- PROMPT
In the entries that follow, find each line with the word "your" and copy it.
++++
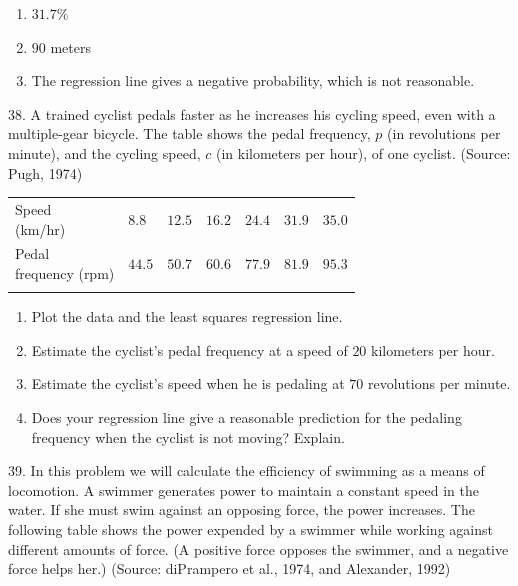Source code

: \documentclass[10pt,]{book}
\makeatletter
\theoremstyle{plain}
\theoremstyle{definition}
\theoremstyle{definition}
\theoremstyle{definition}
\theoremstyle{definition}
\numberwithin{equation}{part}
\newcommand{\hrulethin}  {\noalign{\hrule height 0.04em}}
\newcommand{\tablecelllines}[3]%
{\begin{tabular}[#2]{@{}#1@{}}#3\end{tabular}}
\makeatother
\begin{document}
\begin{exerciselist}
\begin{multicols}{2}
\begin{enumerate}[label=*\alph**]
%
\item\hypertarget{li-1487}{}\(31.7\%\)%
\item\hypertarget{li-1488}{}\(90\) meters%
\item\hypertarget{li-1489}{}The regression line gives a negative probability, which is not reasonable.%
\end{enumerate}
\end{multicols}
%
\item[38.]\hypertarget{exercise-394}{}A trained cyclist pedals faster as he increases his cycling speed, even with a multiple-gear bicycle. The table shows the pedal frequency, \(p\) (in revolutions per minute), and the cycling speed, \(c\) (in kilometers per hour), of one cyclist. (Source: Pugh, 1974) \begin{table}
\centering
\begin{tabular}{AlA}\hrulethin
\tablecelllines{l}{m}
{Speed\\
(km/hr)}
&\(8.8\)&\(12.5\)&\(16.2\)&\(24.4\)&\(31.9\)&\(35.0\)\tabularnewline\hrulethin
\tablecelllines{l}{m}
{Pedal\\
frequency (rpm)}
&\(44.5\)&\(50.7\)&\(60.6\)&\(77.9\)&\(81.9\)&\(95.3\)\tabularnewline\hrulethin
\end{tabular}
\end{table}
 \leavevmode%
\begin{enumerate}[label=*\alph**]
\item\hypertarget{li-1490}{}Plot the data and the least squares regression line.%
\item\hypertarget{li-1491}{}Estimate the cyclist's pedal frequency at a speed of \(20\) kilometers per hour.%
\item\hypertarget{li-1492}{}Estimate the cyclist's speed when he is pedaling at \(70\) revolutions per minute.%
\item\hypertarget{li-1493}{}Does your regression line give a reasonable prediction for the pedaling frequency when the cyclist is not moving? Explain.%
\end{enumerate}
%
\par\smallskip
\item[39.]\hypertarget{exercise-395}{}In this problem we will calculate the efficiency of swimming as a means of locomotion. A swimmer generates power to maintain a constant speed in the water. If she must swim against an opposing force, the power increases. The following table shows the power expended by a swimmer while working against different amounts of force. (A positive force opposes the swimmer, and a negative force helps her.) (Source: diPrampero et al., 1974, and Alexander, 1992) \leavevmode%

\end{exerciselist}
\end{document}
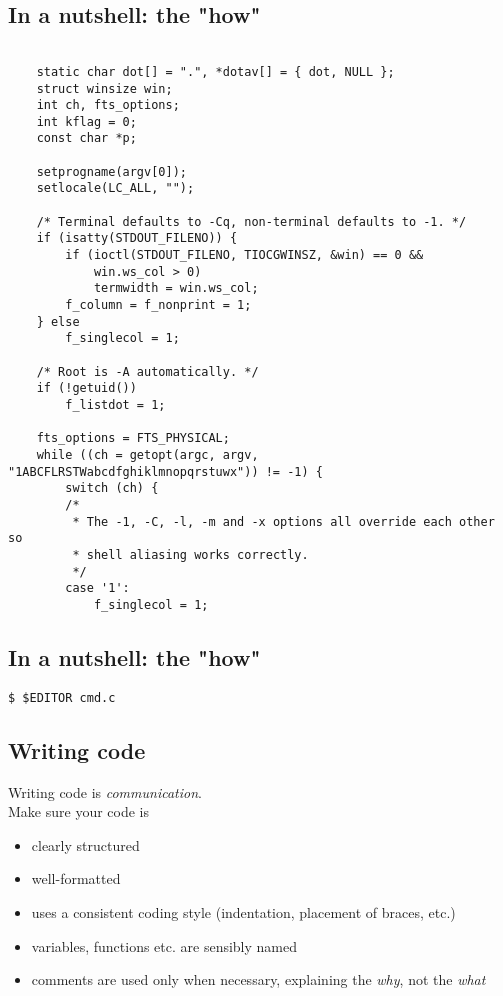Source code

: \documentclass[sxga]{xdvislides}
\begin{document}
\subsection{In a nutshell: the "how"}
\small
\begin{verbatim}

    static char dot[] = ".", *dotav[] = { dot, NULL };
    struct winsize win;
    int ch, fts_options;
    int kflag = 0;
    const char *p;

    setprogname(argv[0]);
    setlocale(LC_ALL, "");

    /* Terminal defaults to -Cq, non-terminal defaults to -1. */
    if (isatty(STDOUT_FILENO)) {
        if (ioctl(STDOUT_FILENO, TIOCGWINSZ, &win) == 0 &&
            win.ws_col > 0)
            termwidth = win.ws_col;
        f_column = f_nonprint = 1;
    } else
        f_singlecol = 1;

    /* Root is -A automatically. */
    if (!getuid())
        f_listdot = 1;

    fts_options = FTS_PHYSICAL;
    while ((ch = getopt(argc, argv, "1ABCFLRSTWabcdfghiklmnopqrstuwx")) != -1) {
        switch (ch) {
        /*
         * The -1, -C, -l, -m and -x options all override each other so
         * shell aliasing works correctly.
         */
        case '1':
            f_singlecol = 1;
\end{verbatim}
\Normalsize

\subsection{In a nutshell: the "how"}
\begin{verbatim}
$ $EDITOR cmd.c
\end{verbatim}

\subsection{Writing code}
Writing code is {\em communication}. \\

Make sure your code is
\begin{itemize}
	\item clearly structured
	\item well-formatted
	\item uses a consistent coding style (indentation, placement of braces, etc.)
	\item variables, functions etc. are sensibly named
	\item comments are used only when necessary, explaining the {\em why}, not the {\em what}
\end{itemize}
\addvspace{.5in}
\end{document}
++++
- EXPECTED ANSWER
\item\hypertarget{li-1493}{}Does your regression line give a reasonable prediction for the pedaling frequency when the cyclist is not moving? Explain.%
Make sure your code is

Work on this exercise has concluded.